In sharp contrast, Ghana’s local consumption drives suffer from extreme physical and commercial fragmentation. While initiatives like the “Wear Ghana” and “Eat Ghana” campaigns enjoy periodic rhetorical support from state officials, the retail framework is broken. Small scale enterprises (SMEs) trying to sell authentic Ghanaian items are scattered across uncoordinated private gift shops, small boutique shelves in upscale Accra neighborhoods, or occasional pop-up markets.
Without a centralized, state-anchored retail destination, Ghanaian consumers must actively hunt for local alternatives, while local manufacturers face prohibitive rental costs to secure premium retail space in standard shopping centers.

The Real-Sector Imperative
Togo’s model demonstrates that local consumption cannot succeed through moral persuasion alone; it requires aggressive retail institutionalization. By aggregating local processors, Togo Mall creates economies of scale that lower distribution costs and standardize packaging quality, making domestic goods genuinely competitive with imports. This directly feeds into real-sector economic growth, translating citizen spending directly into factory productivity and rural agricultural income.

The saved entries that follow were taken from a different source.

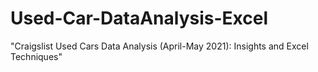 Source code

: # Used-Car-DataAnalysis-Excel
"Craigslist Used Cars Data Analysis (April-May 2021): Insights and Excel Techniques"
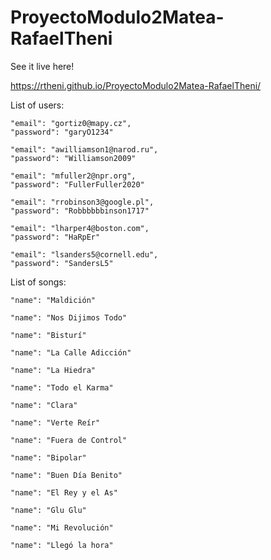 # ProyectoModulo2Matea-RafaelTheni

See it live here!

https://rtheni.github.io/ProyectoModulo2Matea-RafaelTheni/

List of users:

    "email": "gortiz0@mapy.cz",
    "password": "garyO1234"
    
    "email": "awilliamson1@narod.ru",
    "password": "Williamson2009"
    
    "email": "mfuller2@npr.org",
    "password": "FullerFuller2020"
    
    "email": "rrobinson3@google.pl",
    "password": "Robbbbbbinson1717"
    
    "email": "lharper4@boston.com",
    "password": "HaRpEr"
    
    "email": "lsanders5@cornell.edu",
    "password": "SandersL5"
    
List of songs:

    "name": "Maldición"
    
    "name": "Nos Dijimos Todo"
    
    "name": "Bisturí"
    
    "name": "La Calle Adicción"
    
    "name": "La Hiedra"
    
    "name": "Todo el Karma"
    
    "name": "Clara"
    
    "name": "Verte Reír"
    
    "name": "Fuera de Control"
    
    "name": "Bipolar"
    
    "name": "Buen Día Benito"
    
    "name": "El Rey y el As"
    
    "name": "Glu Glu"
    
    "name": "Mi Revolución"
    
    "name": "Llegó la hora"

For Ghana to replicate this success and scale its domestic manufacturing, policymakers must move past decentralized, short-lived exhibition booths. If the Ministry of Trade, Agribusiness and Industry were to establish a permanent, well-managed “Ghana Mall” model—leveraging state-owned land or public-private partnerships, it would bridge the gap between local factories and mainstream consumers. Until the retail experience for indigenous goods is unified and made permanent, local production may continue to struggle against the tide of highly organized, imported consumer goods.